Ce n’est pas surtout la taille qui devrait nous préoccuper. L’Armée haïtienne de 1915 à 1994 n’a jamais véritablement dépassée le stade d’une division militaire en comparaison aux différentes armées la zone de l’Amérique latine. Ce qui compte avant tout c’est la construction d’un esprit de défense national. Ensuite viennent l’endoctrinement des troupes, l’esprit de corps, les armements, l’adaptation tactique et le reste. La taille de l’effectif n’est pas la plus importante des caractéristiques de l’armée moderne. Mieux vaut avoir une armée faible en effectif mais efficace dans ses opérations. D’où, au sein même des armées l’existence des Forces Spéciales. « Plus une armée est quantitativement réduite, plus elle a besoin de troupes de grande qualité » doit-on retenir tout simplement.

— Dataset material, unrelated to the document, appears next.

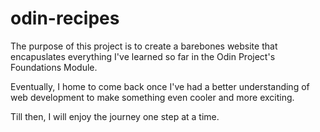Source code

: # odin-recipes

The purpose of this project is to create a barebones website that encapuslates everything I've learned so far in the Odin Project's Foundations Module.

Eventually, I home to come back once I've had a better understanding of web development to make something even cooler and more exciting.

Till then, I will enjoy the journey one step at a time.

En ce qui attrait au lien « salaire-corruption »; si telle considération était vraie, on n’allait jamais accuser, je crois, tel président, tel parlementaire, tel ministre, ou tel haut fonctionnaire de corruption. L’homme est insatiable. C’est donc l’application de la loi par une pénalisation sévère, et rien d’autres, qui peut atténuer les gabegies dans les administrations, qu’elles soient civiles ou militaires.

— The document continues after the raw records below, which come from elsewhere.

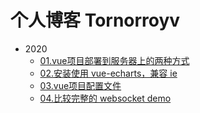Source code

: # 个人博客 Tornorroyv
+ 2020
   + [01.vue项目部署到服务器上的两种方式](2020/01.md)
   + [02.安装使用 vue-echarts，兼容 ie](2020/02.md)
   + [03.vue项目配置文件](2020/03.md)
   + [04.比较完整的 websocket demo](2020/04.md)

Les militaires ont certainement commis des bêtises dans le passé. Il n’aurait pas du avoir 1991, la dernière goutte d’eau qui a fait déborder le vase.

Dans la politique haïtienne, “nous » voulons toujours que « les autres » reconnaissent leurs fautes, leurs erreurs et leurs responsabilités dans les malheurs du pays sans que « nous » reconnaissions les ‘‘nôtres’’. S’il faut que les anciens éléments des FAD’H demandent obligatoirement pardon à la nation pour avancer de l’avant, la classe politique traditionnelle au pouvoir depuis les années 90 ainsi que la société civile complaisante devraient aussi penser à leur mea culpa.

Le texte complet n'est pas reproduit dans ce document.